47 La progression par degrés en ce qui concerne le temps, l’objet, l’intention, la continuité et les autres circonstances pertinentes, montre que, dans le langage ordinaire, le terme « résidant » ne correspond pas à des éléments invariables qui doivent tous être présents dans chaque cas donné. Il est tout à fait impossible d’en donner une définition précise et applicable à tous les cas. Ce terme est très souple, et ses nuances nombreuses varient non seulement suivant le contexte de différentes matières, mais aussi suivant les différents aspects d’une même matière. Dans un cas donné, on y retrouve certains éléments, dans d’autres, on en trouve d’autres dont certains sont fréquents et certains autres, nouveaux.

 

48 L’expression « résidence habituelle » a un sens restrictif et, alors qu’à première vue elle implique une prépondérance dans le temps, les décisions rendues en vertu de la loi anglaise ont rejeté ce point de vue. On a jugé qu’il s’agit de résidence au cours du mode habituel de vie de la personne en question, par opposition à une résidence spéciale, occasionnelle ou fortuite. Pour appliquer le critère de la résidence habituelle, il faut donc examiner le mode général de vie.

 

49 Aux fins de la législation de l’impôt sur le revenu, il est nécessaire de considérer que chaque personne a, en tout temps, une résidence. Il n’est pas nécessaire à cet effet qu’elle ait une maison ni un endroit particulier où elle demeure, ni même un abri. Elle peut dormir en plein air. Ce qui importe seul, c’est de déterminer dans l’espace les limites dans lesquelles elle passe sa vie ou auxquelles se rattache ce mode de vie ordonné ou coutumier. La meilleure façon d’apprécier la résidence habituelle est d’en examiner l’antithèse, la résidence occasionnelle, temporaire ou extraordinaire. Cette dernière semble nettement être non pas seulement temporaire et exceptionnelle quant à ses circonstances, mais s’accompagne également d’une notion de provisoire et de retour.

 

50 Mais dans les différentes situations de prétendues « résidences permanentes », « résidences temporaires », « résidences habituelles », « résidences principales » et ainsi de suite, les adjectifs n’influent pas sur le fait qu’il y a dans tous les cas résidence; cette qualité dépend essentiellement du point jusqu’auquel une personne s’établit en pensée et en fait, ou conserve ou centralise son mode de vie habituel avec son cortège de relations sociales, d’intérêts et de convenances, au lieu […].

 

[17]        Dans la décision R. v. Reeder, [1975] CTC 256 (C.F. 1re inst.), le juge Mahoney a énuméré ainsi certains des facteurs qui ont été jugés pertinents pour ce qui est de trancher la question de la résidence :

 

13 Quoique le défendeur en l’espèce fût totalement étranger à cette vie de riche désœuvré, et à toute préméditation d’évasion fiscale, les éléments qui servaient dans ces arrêts à déterminer la question de fait de la résidence fiscale, s’appliquent aussi en l’espèce. Ces éléments sont notamment :

a) le genre de vie passé ou présent;

b) la régularité et la durée des séjours dans le ressort de la juridiction de la résidence;

c) les liens dans le ressort de cette juridiction;

d) les liens en d’autres lieux;

e) le caractère permanent ou autre des séjours à l’étranger.

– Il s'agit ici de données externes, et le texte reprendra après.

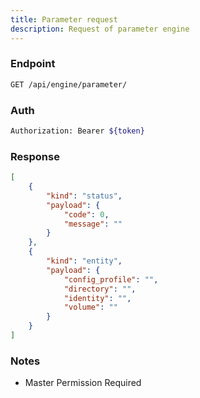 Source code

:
 ```yaml
---
title: Parameter request
description: Request of parameter engine
---
```


### Endpoint

```bash
GET /api/engine/parameter/
```

### Auth

```bash
Authorization: Bearer ${token}
```

### Response

```json [Json]
[
    {
        "kind": "status",
        "payload": {
            "code": 0,
            "message": ""
        }
    },
    {
        "kind": "entity",
        "payload": {
            "config_profile": "",
            "directory": "",
            "identity": "",
            "volume": ""
        }
    }
]
```

### Notes

- Master Permission Required

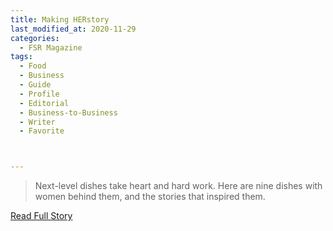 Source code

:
 ```yaml
---
title: Making HERstory
last_modified_at: 2020-11-29
categories:
  - FSR Magazine
tags:
  - Food
  - Business
  - Guide
  - Profile
  - Editorial 
  - Business-to-Business
  - Writer
  - Favorite



---
```


> Next-level dishes take heart and hard work. Here are nine dishes with women behind them, and the stories that inspired them. 

<a href="http://www.omagdigital.com/publication/?i=561983&ver=html5&p=40" target="_blank">Read Full Story</a>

La question des liens dans le ressort de la juridiction de résidence et en d’autres lieux englobe toute la gamme des rapports et des engagements d’une personne : biens et placements, emploi, famille, affaires, liens culturels et mondains en sont des exemples. Tous les éléments ne seront pas retenus dans chaque cas. Ils doivent être considérés à la lumière du postulat que chacun doit avoir une résidence fiscale et qu’un individu peut avoir simultanément plus d’une résidence du point de vue fiscal.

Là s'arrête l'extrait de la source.